In [1]:
# Importação das bibliotecas
import pandas as pd
from sklearn import metrics as mt
from sklearn import ensemble as es
import numpy as np

In [2]:
def calculate_metrics(y, yhat):
    '''
        Recebe as targets original e prevista, calcula as métricas e retorna um dicionário
    '''
    metrics = {'accuracy': round(mt.accuracy_score( y, yhat ), 3),
           'precision': round(mt.precision_score( y, yhat), 3),
           'recall': round(mt.recall_score( y, yhat), 3),
           'f1_score': round(mt.f1_score( y, yhat), 3)}

    return metrics

In [3]:
def best_values(df_scores):
    '''
        Recebe um dataframe com as métricas encontradas para cada parâmetro
        Retorna um dataframe o melhor valor de cada métrica, e qual parâmetro utilizado para encontrá-lo
    '''
    df_best_values = pd.DataFrame(columns=['metric', 'performance', 'max_depth'])

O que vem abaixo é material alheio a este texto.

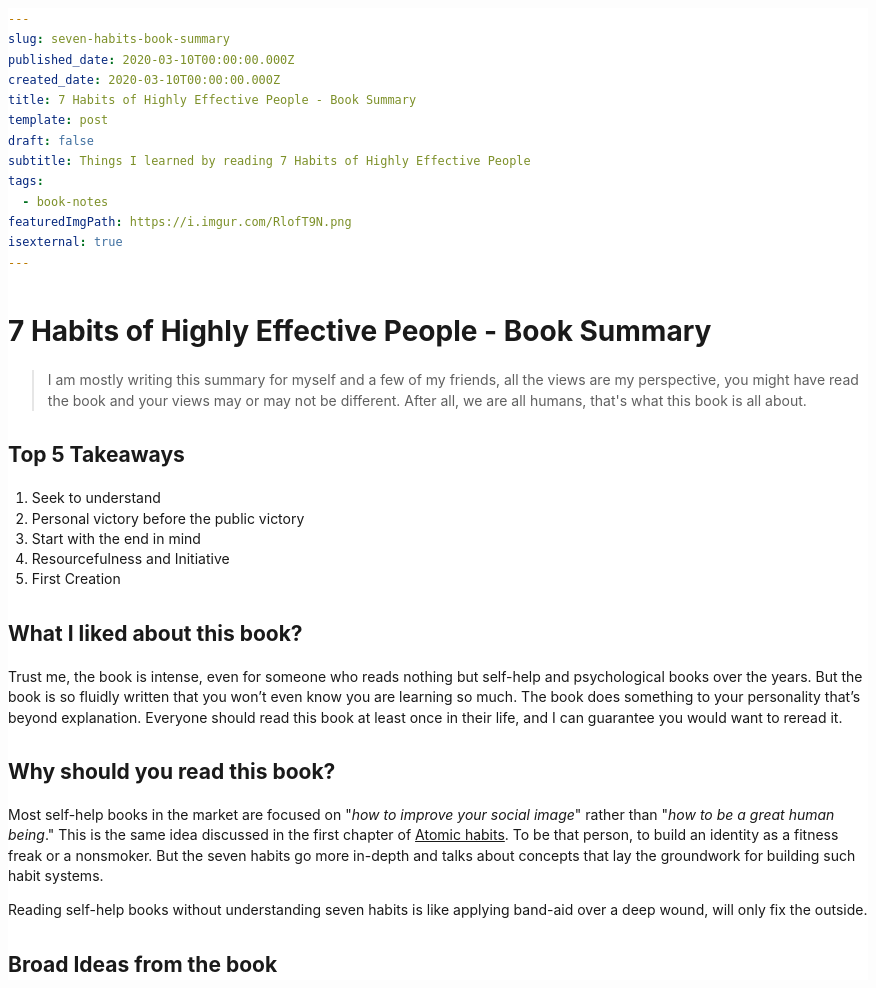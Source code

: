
 ```yaml
---
slug: seven-habits-book-summary
published_date: 2020-03-10T00:00:00.000Z
created_date: 2020-03-10T00:00:00.000Z
title: 7 Habits of Highly Effective People - Book Summary
template: post
draft: false
subtitle: Things I learned by reading 7 Habits of Highly Effective People
tags:
  - book-notes
featuredImgPath: https://i.imgur.com/RlofT9N.png
isexternal: true
---
```


# 7 Habits of Highly Effective People - Book Summary

> I am mostly writing this summary for myself and a few of my friends, all the views are my perspective, you might have read the book and your views may or may not be different. After all, we are all humans, that's what this book is all about.

## Top 5 Takeaways

1. Seek to understand
2. Personal victory before the public victory
3. Start with the end in mind
4. Resourcefulness and Initiative
5. First Creation

## What I liked about this book?

Trust me, the book is intense, even for someone who reads nothing but self-help and psychological books over the years. But the book is so fluidly written that you won’t even know you are learning so much. The book does something to your personality that’s beyond explanation. Everyone should read this book at least once in their life, and I can guarantee you would want to reread it.

## Why should you read this book?

Most self-help books in the market are focused on "_how to improve your social image_" rather than "_how to be a great human being_." This is the same idea discussed in the first chapter of [Atomic habits](../blog/atomic-habits-book-summary/). To be that person, to build an identity as a fitness freak or a nonsmoker. But the seven habits go more in-depth and talks about concepts that lay the groundwork for building such habit systems.

Reading self-help books without understanding seven habits is like applying band-aid over a deep wound, will only fix the outside.

## Broad Ideas from the book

    list_metrics = ['accuracy', 'precision', 'recall', 'f1_score']
    for metric in list_metrics:
        max_index = df_scores[metric].idxmax()
        best_value = df_scores.loc[max_index, metric]
        best_max_depth = df_scores.loc[max_index, 'max_depth']
        best_estimators = df_scores.loc[max_index, 'estimators']
        df_best_values = df_best_values._append({'metric': metric, 'estimators': best_estimators, 'performance': best_value, 'max_depth': best_max_depth},
                                                 ignore_index=True)

    return df_best_values


In [4]:
# Seleção de Features
features = ['customer_type', 'age', 'class', 'flight_distance',
       'inflight_wifi_service', 'departure_arrival_time_convenient',
       'ease_of_online_booking', 'gate_location', 'food_and_drink',
       'online_boarding', 'seat_comfort', 'inflight_entertainment',
       'on_board_service', 'leg_room_service', 'baggage_handling',
       'checkin_service', 'inflight_service', 'cleanliness',
       'departure_delay_in_minutes', 'arrival_delay_in_minutes',
       'gender_Female', 'gender_Male', 'type_of_travel_business_travel',
       'type_of_travel_personal_travel']

In [5]:
# Carregamento dos dados de treino
X_train = pd.read_csv( 'X_training.csv' )
y_train = pd.read_csv( 'y_training.csv' )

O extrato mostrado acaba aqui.